PPC Macs included a 68K emulator. Initially large parts of MacOS (or System 7 as it then was) remained 68K and was emulated on all PPC Macs. Over time more of MacOS was converted to PPC. The 68K emulator existed as long as the Classic MacOS survived, and continued to exist as part of the Classic environment in MacOSX. The Classic environment was discontinued with Mac OS X 10.5 Leopard, which was released in October 2007′
PPC to Intel
The last PPC mac released was a Power Mac G5 in November 2005
The first Intel macs were released in January 2006.
The last MacOSX to support PPC Macs was MacOSX 10.5 Leopard. MacOS 10.6 Snow Leopard, which did not support PPC Macs was released in August 2009
Intel Macs included a PPC emulator called Rosetta. It effectively emulated 32 bit PPC binaries, but did not emulate binaries tuned to the 64 bit G5. The last version of MacOSX to support Rosetta was also MacOS X Snow Leopard. MacOS X Lion, which did not include Rosetta was released in July 2011.
Intel 32bit to 64bit
A far less significant processor transition was the Intel transition from 32 bit to 64 bit.
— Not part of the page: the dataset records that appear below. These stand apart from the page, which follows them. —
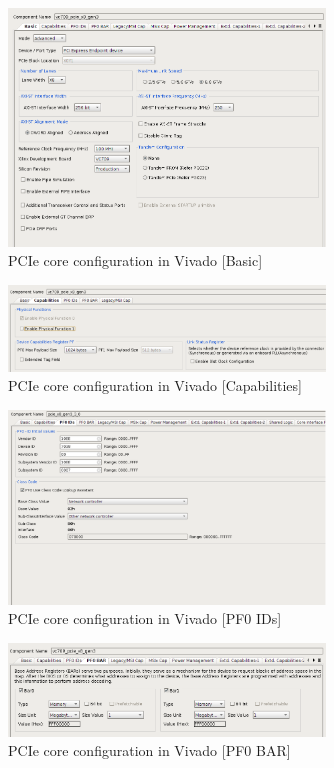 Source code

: \begin{figure}[H]
\centering
\includegraphics[width=0.75\textwidth]{pictures/pcie_core_basic.png}
\caption{PCIe core configuration in Vivado [Basic]}
\label{fig:pcie_core_config1}
\end{figure}

\begin{figure}[H]
\centering
\includegraphics[width=0.75\textwidth]{pictures/pcie_core_config2.pdf}
\caption{PCIe core configuration in Vivado [Capabilities]}
\label{fig:pcie_core_config2}
\end{figure}

\begin{figure}[H]
\centering
\includegraphics[width=0.75\textwidth]{pictures/pcie_core_config3.pdf}
\caption{PCIe core configuration in Vivado [PF0 IDs]}
\label{fig:pcie_core_config3}
\end{figure}
\newpage
\begin{figure}[H]
\centering
\includegraphics[width=0.75\textwidth]{pictures/pcie_core_pf0_bar.png}
\caption{PCIe core configuration in Vivado [PF0 BAR]}
\label{fig:pcie_core_config4}
\end{figure}


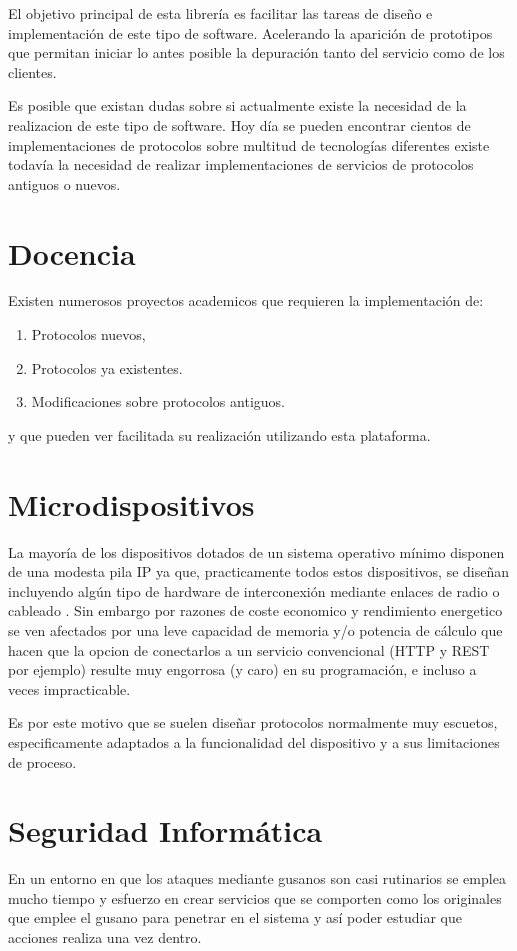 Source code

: \documentclass[a4paper,spanish,12pt]{book}
\begin{document}
El objetivo principal de esta librería es facilitar las tareas de diseño e implementación de este tipo de software. Acelerando la aparición de prototipos que permitan iniciar lo antes posible la depuración tanto del servicio como de los clientes.

Es posible que existan dudas sobre si actualmente existe la necesidad de la realizacion de este tipo de software. Hoy día se pueden encontrar cientos de implementaciones de protocolos sobre multitud de tecnologías diferentes existe todavía la necesidad de realizar implementaciones de servicios de protocolos antiguos o nuevos.

\section{Docencia}
Existen numerosos proyectos academicos que requieren la implementaci\'on de:
\begin{enumerate}
	\item Protocolos nuevos,
	\item Protocolos ya existentes.
	\item Modificaciones sobre protocolos antiguos. 
\end{enumerate}

y que pueden ver facilitada su realización utilizando esta plataforma.

\section{Microdispositivos}
La mayor\'ia de los dispositivos dotados de un sistema operativo m\'inimo disponen de una modesta pila IP ya que, practicamente todos estos dispositivos, se dise\~{n}an incluyendo algún tipo de hardware de interconexi\'on mediante enlaces de radio o cableado . Sin embargo por razones de coste economico y rendimiento energetico se ven afectados por una leve capacidad de memoria y/o potencia de c\'alculo que hacen que la opcion de conectarlos a un servicio convencional (HTTP y REST por ejemplo) resulte muy engorrosa (y caro) en su programaci\'on, e incluso a veces impracticable.

Es por este motivo que se suelen dise\~{n}ar protocolos normalmente muy escuetos, especificamente adaptados a la funcionalidad del dispositivo y a sus limitaciones de proceso.

\section{Seguridad Inform\'atica}
En un entorno en que los ataques mediante gusanos son casi rutinarios se emplea mucho tiempo y esfuerzo en crear servicios que se comporten como los originales que emplee el gusano para penetrar en el sistema y as\'i poder estudiar que acciones realiza una vez dentro.
\end{document}
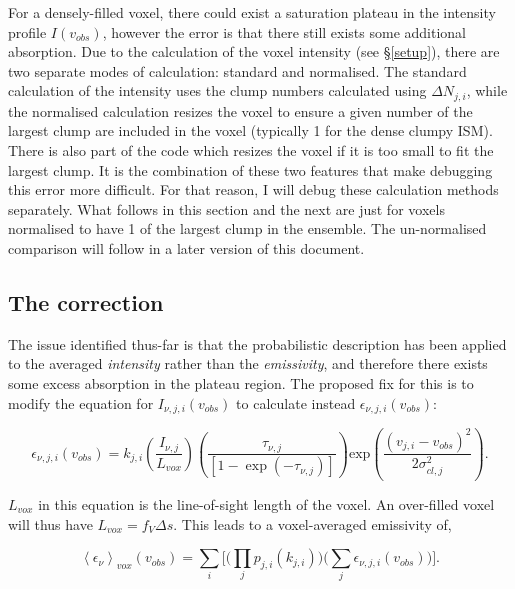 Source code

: \documentclass[a4paper]{article}
\begin{document}
    For a densely-filled voxel, there could exist a saturation plateau in the intensity profile \(I(v_{obs})\), however the error is that there still exists some additional absorption.
    Due to the calculation of the voxel intensity (see \S \ref{setup}), there are two separate modes of calculation: standard and normalised.
    The standard calculation of the intensity uses the clump numbers calculated using \(\Delta N_{j,i}\), while the normalised calculation resizes the voxel to ensure a given number of the largest clump are included in the voxel (typically 1 for the dense clumpy ISM).
    There is also part of the code which resizes the voxel if it is too small to fit the largest clump.
    It is the combination of these two features that make debugging this error more difficult.
    For that reason, I will debug these calculation methods separately.
    What follows in this section and the next are just for voxels normalised to have 1 of the largest clump in the ensemble.
    The un-normalised comparison will follow in a later version of this document.

    \subsection{The correction}

    The issue identified thus-far is that the probabilistic description has been applied to the averaged \textit{intensity} rather than the \textit{emissivity}, and therefore there exists some excess absorption in the plateau region.
    The proposed fix for this is to modify the equation for \(I_{\nu, j, i} (v_{obs})\) to calculate instead \(\epsilon_{\nu, j, i} (v_{obs})\):

    \begin{equation}
    \label{corrected emissivity}
    \epsilon_{\nu,j,i} (v_{obs}) = k_{j,i} \left( \frac{I_{\nu,j}}{L_{vox}} \right) \left(\frac{\tau_{\nu,j}}{\left[ 1 - \exp(- \tau_{\nu,j}) \right]} \right) \mathrm{exp} \left( \frac{(v_{j,i}-v_{obs})^2}{2\sigma_{cl,j}^2} \right).
    \end{equation}

    \(L_{vox}\) in this equation is the line-of-sight length of the voxel. An over-filled voxel will thus have \(L_{vox} = f_V \Delta s\). This leads to a voxel-averaged emissivity of,

    \begin{equation}
    \label{corrected voxel-averaged emissivity}
    \left< \epsilon_\nu \right>_{vox} (v_{obs}) = \sum_i \bigg[ \Big( \prod_j p_{j,i}(k_{j,i}) \Big) \Big( \sum_j \epsilon_{\nu,j,i} (v_{obs}) \Big) \bigg].
    \end{equation}
\end{document}
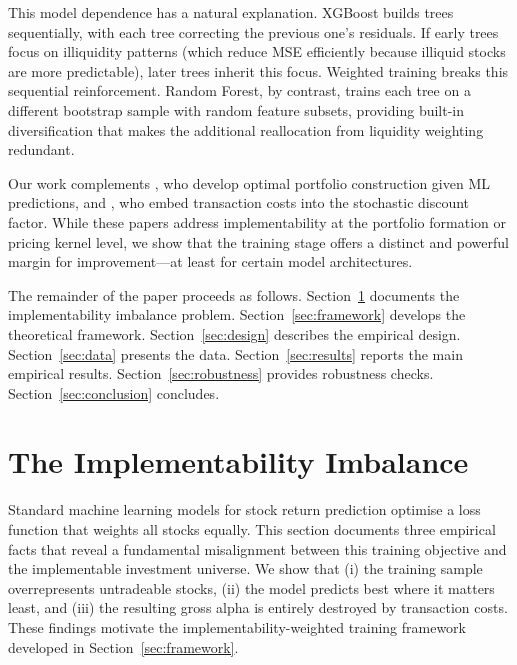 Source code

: \documentclass[a4paper,12pt,final]{article}
\begin{document}
This model dependence has a natural explanation. XGBoost builds trees sequentially, with each tree correcting the previous one's residuals. If early trees focus on illiquidity patterns (which reduce MSE efficiently because illiquid stocks are more predictable), later trees inherit this focus. Weighted training breaks this sequential reinforcement. Random Forest, by contrast, trains each tree on a different bootstrap sample with random feature subsets, providing built-in diversification that makes the additional reallocation from liquidity weighting redundant.

Our work complements \citet{jensen2024machine}, who develop optimal portfolio construction given ML predictions, and \citet{bianchi2026transaction}, who embed transaction costs into the stochastic discount factor. While these papers address implementability at the portfolio formation or pricing kernel level, we show that the training stage offers a distinct and powerful margin for improvement---at least for certain model architectures.

The remainder of the paper proceeds as follows. Section~\ref{sec:problem} documents the implementability imbalance problem. Section~\ref{sec:framework} develops the theoretical framework. Section~\ref{sec:design} describes the empirical design. Section~\ref{sec:data} presents the data. Section~\ref{sec:results} reports the main empirical results. Section~\ref{sec:robustness} provides robustness checks. Section~\ref{sec:conclusion} concludes.


\section{The Implementability Imbalance}
\label{sec:problem}

Standard machine learning models for stock return prediction optimise a loss function that weights all stocks equally. This section documents three empirical facts that reveal a fundamental misalignment between this training objective and the implementable investment universe. We show that (i) the training sample overrepresents untradeable stocks, (ii) the model predicts best where it matters least, and (iii) the resulting gross alpha is entirely destroyed by transaction costs. These findings motivate the implementability-weighted training framework developed in Section~\ref{sec:framework}.
\end{document}

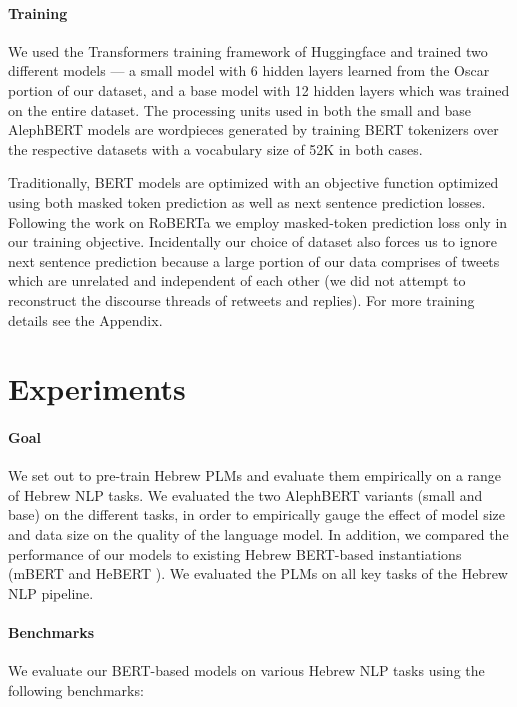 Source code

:\documentclass[11pt,a4paper]{article}
\begin{document}
\paragraph{Training}
We used the Transformers training framework of Huggingface \cite{wolf-etal-2020-transformers} and trained two different models --- a small model with 6 hidden layers learned from the Oscar portion of our dataset, and a base model with 12 hidden layers which was trained on the entire dataset.
The processing units used in both the small and base AlephBERT models are wordpieces generated by training BERT tokenizers over the respective datasets with a vocabulary size of 52K in both cases.

Traditionally, BERT models are optimized with an objective function optimized using both masked token prediction as well as next sentence prediction losses.
Following the work on RoBERTa \cite{roberta} we employ masked-token prediction loss only in our training objective. 
Incidentally our choice of dataset also forces us to ignore next sentence prediction because a large portion of our data comprises of tweets  which are unrelated and independent of each other (we did not attempt to reconstruct the discourse threads  of retweets and replies).
For more training details see the Appendix.

\section{Experiments}
\paragraph{Goal}
We set out to pre-train Hebrew PLMs and evaluate them empirically on a range of Hebrew NLP tasks. 
We evaluated the two {AlephBERT} variants (small and base)   on the different  tasks, in order to empirically gauge the effect of model size and data size on the quality of the language model.
In addition, we compared the performance of our models to existing Hebrew BERT-based instantiations (mBERT \cite{bert} and HeBERT \cite{hebert}). 
We evaluated the PLMs  on all key tasks of the Hebrew NLP pipeline.


\paragraph{Benchmarks} 
We evaluate our BERT-based models on various Hebrew NLP tasks   using the following   benchmarks:
\end{document}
While PPC Macs went through a transition from 32 to 64 bit with the G5 being 64 bit, PPC macs did not exist long enough beyond that point for the 32 bit PPC macs to be phased out. The first Intel Macs ran on 32 bit Core processors, however these were swiftly replaced by of 64 bit Core 2 processors. All subsequent Intel Macs were 64 bit.
Those original 32 bit Intel Macs had a relatively short period of support with none of them being able to officially run MacOS after MacOS X 10.6 Snow Leopard. 32 bit Intel software continued to be supported in MacOS until macOS Mojave. MacOS Catalina released in October 2019 did not support 32 bit Intel software.
I mostly note it here because this transition is probably the one that most affected me personally as my Microsoft Office 2011 was 32 bit and would not run on Catalina. For this reason I stuck with Mojave until I bought an Arm Mac.
Intel to Arm
The last Intel Mac was released in May 2020.
The first Arm Macs were released in November 2020.
It is expected that MacOS 26 is the last version of MacOS to support Intel Macs. MacOS 27 is expected to not support Intel Macs and is likely to be released in October 2026.
Arm Macs include an Intel emulator called Rosetta 2. It is expected that this emulator will be substantially disabled with MacOS 28, which is likely to be released around October 2026.
Summary
| Architecture | How long current was it the current architecture? | How long after last mac released until not supported by new OS? | How long after new architecture macs released was software in this architecture supported supported in OS? |
|---|---|---|---|
| 68K | 10 years, 7 months Jan 1984-August 1995 | 3 years, 2 months August 1995-October 1998 | 7 years March 1994 – March 2001 (release of Mac OSX) / 13 years, 7 months March 1994 – October 2007 (release of Leopard) |
| PPC | 11 years, 8 months March 1994 – November 2005 | 3 years, 8 months November 2005 – August 2009 | 5 years, 6 months January 2006 – July 2011 |
| Intel | 14 years, 4 months January 2006 – May 2020 | 6 years, 5 months May 2020 – October 2026? | 6 years, 11 months November 2020 – October 2027? |
References
List of Mac Models grouped by CPU type – This page lists when all Macs were released and discontinued, and what processor they used.